== Dataset records ==
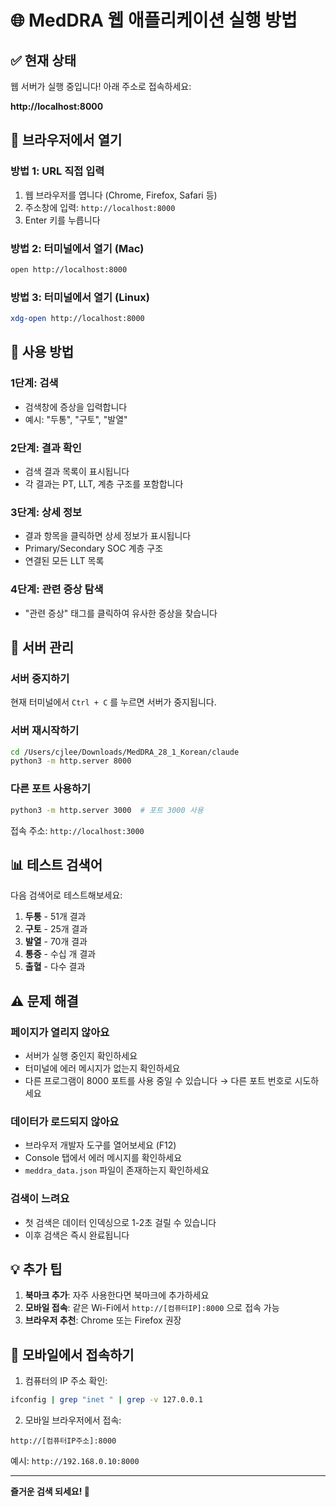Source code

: # 🌐 MedDRA 웹 애플리케이션 실행 방법

## ✅ 현재 상태

웹 서버가 실행 중입니다! 아래 주소로 접속하세요:

**http://localhost:8000**

## 🚀 브라우저에서 열기

### 방법 1: URL 직접 입력
1. 웹 브라우저를 엽니다 (Chrome, Firefox, Safari 등)
2. 주소창에 입력: `http://localhost:8000`
3. Enter 키를 누릅니다

### 방법 2: 터미널에서 열기 (Mac)
```bash
open http://localhost:8000
```

### 방법 3: 터미널에서 열기 (Linux)
```bash
xdg-open http://localhost:8000
```

## 🎯 사용 방법

### 1단계: 검색
- 검색창에 증상을 입력합니다
- 예시: "두통", "구토", "발열"

### 2단계: 결과 확인
- 검색 결과 목록이 표시됩니다
- 각 결과는 PT, LLT, 계층 구조를 포함합니다

### 3단계: 상세 정보
- 결과 항목을 클릭하면 상세 정보가 표시됩니다
- Primary/Secondary SOC 계층 구조
- 연결된 모든 LLT 목록

### 4단계: 관련 증상 탐색
- "관련 증상" 태그를 클릭하여 유사한 증상을 찾습니다

## 🔧 서버 관리

### 서버 중지하기
현재 터미널에서 `Ctrl + C` 를 누르면 서버가 중지됩니다.

### 서버 재시작하기
```bash
cd /Users/cjlee/Downloads/MedDRA_28_1_Korean/claude
python3 -m http.server 8000
```

### 다른 포트 사용하기
```bash
python3 -m http.server 3000  # 포트 3000 사용
```
접속 주소: `http://localhost:3000`

## 📊 테스트 검색어

다음 검색어로 테스트해보세요:

1. **두통** - 51개 결과
2. **구토** - 25개 결과
3. **발열** - 70개 결과
4. **통증** - 수십 개 결과
5. **출혈** - 다수 결과

## ⚠️ 문제 해결

### 페이지가 열리지 않아요
- 서버가 실행 중인지 확인하세요
- 터미널에 에러 메시지가 없는지 확인하세요
- 다른 프로그램이 8000 포트를 사용 중일 수 있습니다
  → 다른 포트 번호로 시도하세요

### 데이터가 로드되지 않아요
- 브라우저 개발자 도구를 열어보세요 (F12)
- Console 탭에서 에러 메시지를 확인하세요
- `meddra_data.json` 파일이 존재하는지 확인하세요

### 검색이 느려요
- 첫 검색은 데이터 인덱싱으로 1-2초 걸릴 수 있습니다
- 이후 검색은 즉시 완료됩니다

## 💡 추가 팁

1. **북마크 추가**: 자주 사용한다면 북마크에 추가하세요
2. **모바일 접속**: 같은 Wi-Fi에서 `http://[컴퓨터IP]:8000` 으로 접속 가능
3. **브라우저 추천**: Chrome 또는 Firefox 권장

## 📱 모바일에서 접속하기

1. 컴퓨터의 IP 주소 확인:
```bash
ifconfig | grep "inet " | grep -v 127.0.0.1
```

2. 모바일 브라우저에서 접속:
```
http://[컴퓨터IP주소]:8000
```

예시: `http://192.168.0.10:8000`

---

**즐거운 검색 되세요! 🎉**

== What you need to do ==
Every entry above is to be repeated word for word, with all pictures omitted.

== Written response ==
Source code

: # 🌐 MedDRA 웹 애플리케이션 실행 방법

## ✅ 현재 상태

웹 서버가 실행 중입니다! 아래 주소로 접속하세요:

**http://localhost:8000**

## 🚀 브라우저에서 열기

### 방법 1: URL 직접 입력
1. 웹 브라우저를 엽니다 (Chrome, Firefox, Safari 등)
2. 주소창에 입력: `http://localhost:8000`
3. Enter 키를 누릅니다

### 방법 2: 터미널에서 열기 (Mac)
```bash
open http://localhost:8000
```

### 방법 3: 터미널에서 열기 (Linux)
```bash
xdg-open http://localhost:8000
```

## 🎯 사용 방법

### 1단계: 검색
- 검색창에 증상을 입력합니다
- 예시: "두통", "구토", "발열"

### 2단계: 결과 확인
- 검색 결과 목록이 표시됩니다
- 각 결과는 PT, LLT, 계층 구조를 포함합니다

### 3단계: 상세 정보
- 결과 항목을 클릭하면 상세 정보가 표시됩니다
- Primary/Secondary SOC 계층 구조
- 연결된 모든 LLT 목록

### 4단계: 관련 증상 탐색
- "관련 증상" 태그를 클릭하여 유사한 증상을 찾습니다

## 🔧 서버 관리

### 서버 중지하기
현재 터미널에서 `Ctrl + C` 를 누르면 서버가 중지됩니다.

### 서버 재시작하기
```bash
cd /Users/cjlee/Downloads/MedDRA_28_1_Korean/claude
python3 -m http.server 8000
```

### 다른 포트 사용하기
```bash
python3 -m http.server 3000  # 포트 3000 사용
```
접속 주소: `http://localhost:3000`

## 📊 테스트 검색어

다음 검색어로 테스트해보세요:

1. **두통** - 51개 결과
2. **구토** - 25개 결과
3. **발열** - 70개 결과
4. **통증** - 수십 개 결과
5. **출혈** - 다수 결과

## ⚠️ 문제 해결

### 페이지가 열리지 않아요
- 서버가 실행 중인지 확인하세요
- 터미널에 에러 메시지가 없는지 확인하세요
- 다른 프로그램이 8000 포트를 사용 중일 수 있습니다
  → 다른 포트 번호로 시도하세요

### 데이터가 로드되지 않아요
- 브라우저 개발자 도구를 열어보세요 (F12)
- Console 탭에서 에러 메시지를 확인하세요
- `meddra_data.json` 파일이 존재하는지 확인하세요

### 검색이 느려요
- 첫 검색은 데이터 인덱싱으로 1-2초 걸릴 수 있습니다
- 이후 검색은 즉시 완료됩니다

## 💡 추가 팁

1. **북마크 추가**: 자주 사용한다면 북마크에 추가하세요
2. **모바일 접속**: 같은 Wi-Fi에서 `http://[컴퓨터IP]:8000` 으로 접속 가능
3. **브라우저 추천**: Chrome 또는 Firefox 권장

## 📱 모바일에서 접속하기

1. 컴퓨터의 IP 주소 확인:
```bash
ifconfig | grep "inet " | grep -v 127.0.0.1
```

2. 모바일 브라우저에서 접속:
```
http://[컴퓨터IP주소]:8000
```

예시: `http://192.168.0.10:8000`

---

**즐거운 검색 되세요! 🎉**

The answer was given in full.